Today marks our one month anniversary. Kerri and I were married one month ago at 11:11am. There are two things that probably best define our wedding: 1) the very first thing we bought for use in our reception was a wiffle ball set and a kickball. It’s taken me a long time to learn that ‘sacred’ and ‘fun’ are essential to each other. Love without laughter is empty, indeed, and I cannot now imagine anything more sacred than love. We wanted to laugh and we wanted our guests to laugh with us.

There is, I’ve learned, a very good reason that the Hopi include tricksters in their important rites. They know that laughter lets the god in. It is a paradox. If you take the god too seriously you will inhibit your relationship with it. You will abstract yourself from it. You will abstract yourself from what is most essential. Laughter is a great facilitator of relationship. Friends laugh together. Kerri often talks about the Amish quiltmakers building a flaw into their quilts. The flaw allows the grace to come in. The laughter, the fun, plunks relationship squarely in the center of the sacred. It makes it real. It makes it relevant. It makes it personal (the three most oft used words to describe our wedding: personal, real, relevant).

To that end, 2) of the wedding week, Jim said it best, “You do know how to throw a great litter of parties.” Truer words were never spoken. We threw 5 consecutive parties in 5 consecutive days, each growing in size and scope. We wanted the people we love to have ample opportunity to meet, talk, and grow to love each other. It took a litter of parties, multiple touches, multiple opportunities, to sow our new garden. More than once Kerri and I watched as the circles of our lives crossed and recrossed, a new tapestry of friendships and stories emerging. Linda taught folks Irish dances on our back patio. Jim and Jim met and played a spontaneous mini-concert. It was gorgeous and spontaneous and rich, rich, rich in laughter (see #1).

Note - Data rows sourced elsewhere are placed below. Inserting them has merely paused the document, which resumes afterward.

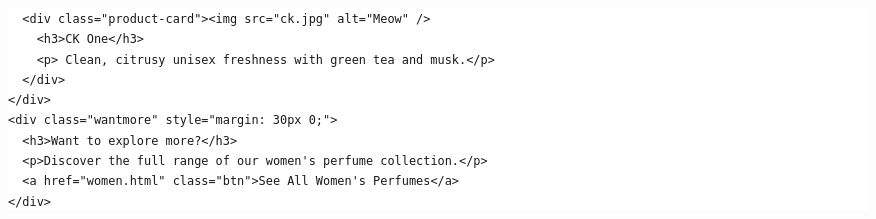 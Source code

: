       <div class="product-card"><img src="ck.jpg" alt="Meow" />
        <h3>CK One</h3>
        <p> Clean, citrusy unisex freshness with green tea and musk.</p>
      </div>
    </div>
    <div class="wantmore" style="margin: 30px 0;">
      <h3>Want to explore more?</h3>
      <p>Discover the full range of our women's perfume collection.</p>
      <a href="women.html" class="btn">See All Women's Perfumes</a>
    </div>
  </div>
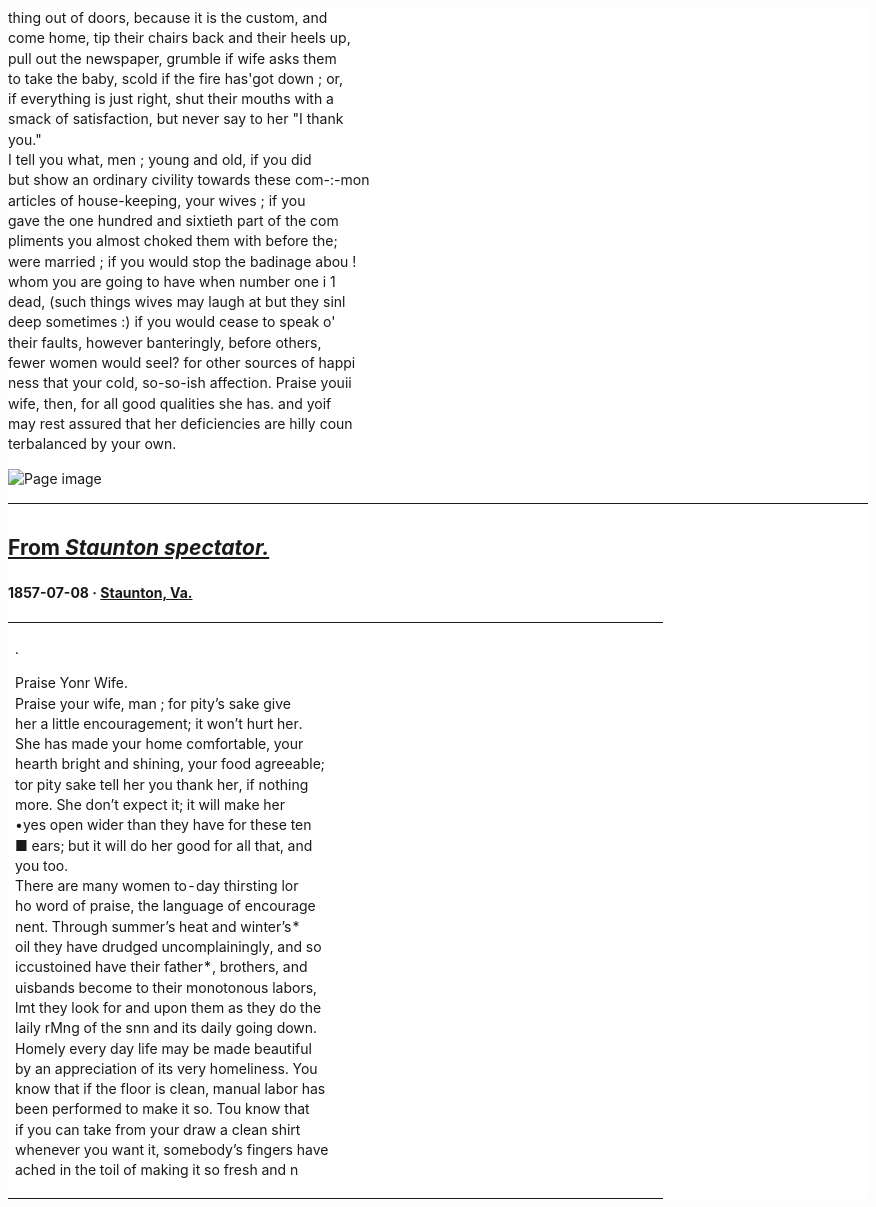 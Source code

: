 thing out of doors, because it is the custom, and  
come home, tip their chairs back and their heels up,  
pull out the newspaper, grumble if wife asks them  
to take the baby, scold if the fire has&#x27;got down ; or,  
if everything is just right, shut their mouths with a  
smack of satisfaction, but never say to her &quot;I thank  
you.&quot;  
I tell you what, men ; young and old, if you did  
but show an ordinary civility towards these com-:-mon  
articles of house-keeping, your wives ; if you  
gave the one hundred and sixtieth part of the com­  
pliments you almost choked them with before the;  
were married ; if you would stop the badinage abou !  
whom you are going to have when number one i 1  
dead, (such things wives may laugh at but they sinl  
deep sometimes :) if you would cease to speak o&#x27;  
their faults, however banteringly, before others,  
fewer women would seel? for other sources of happi  
ness that your cold, so-so-ish affection. Praise youii  
wife, then, for all good qualities she has. and yoif  
may rest assured that her deficiencies are hilly coun­  
terbalanced by your own.
</td><td style="width: 50%; max-height: 75%; margin: auto; display: block;">
<img alt="Page image" src="https://tile.loc.gov/image-services/iiif/service:ndnp:ncu:batch_ncu_broad_ver01:data:sn83045450:00296022767:1857070401:0213/pct:52.473788,55.024631,15.285059,28.965517/!600,600/0/default.jpg"/>
</td>
</tr></table>

---

## [From _Staunton spectator._](https://www.loc.gov/resource/sn84024718/1857-07-08/ed-1/?sp=1)

#### 1857-07-08 &middot; [Staunton, Va.](http://dbpedia.org/resource/Staunton%2C_Virginia)

<table style="width: 100%;"><tr><td style="width: 50%">

.  
  
Praise Yonr Wife.  
Praise your wife, man ; for pity’s sake give  
her a little encouragement; it won’t hurt her.  
She has made your home comfortable, your  
hearth bright and shining, your food agreeable;  
tor pity sake tell her you thank her, if nothing  
more. She don’t expect it; it will make her  
•yes open wider than they have for these ten  
■ ears; but it will do her good for all that, and  
you too.  
There are many women to-day thirsting lor  
ho word of praise, the language of encourage­  
nent. Through summer’s heat and winter’s*  
oil they have drudged uncomplainingly, and so  
iccustoined have their father*, brothers, and  
uisbands become to their monotonous labors,  
lmt they look for and upon them as they do the  
laily rMng of the snn and its daily going down.  
Homely every day life may be made beautiful  
by an appreciation of its very homeliness. You  
know that if the floor is clean, manual labor has  
been performed to make it so. Tou know that  
if you can take from your draw a clean shirt  
whenever you want it, somebody’s fingers have  
ached in the toil of making it so fresh and n­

This morning Kerri sat with coffee in bed and talked about our wedding (“Can you believe it’s been a month?”). We told stories and compared notes. We laughed. “My one regret,” Kerri said, “was that we never played kickball! I wanted to play kickball!” It’s true. The wiffle ball set and kickball never made it to the beach. There was dancing, so much dancing. The hula hoops even found their way to the dance floor (the bride had four going at one point). So, the kickball remains unrequited. However, the plan for our first anniversary is now set: October 10, 2016, a game of kickball on the beach. An after party of wiffle ball will follow with any and all comers. It will be casual, like the wedding. No need to bring anything. Simply come prepared to laugh.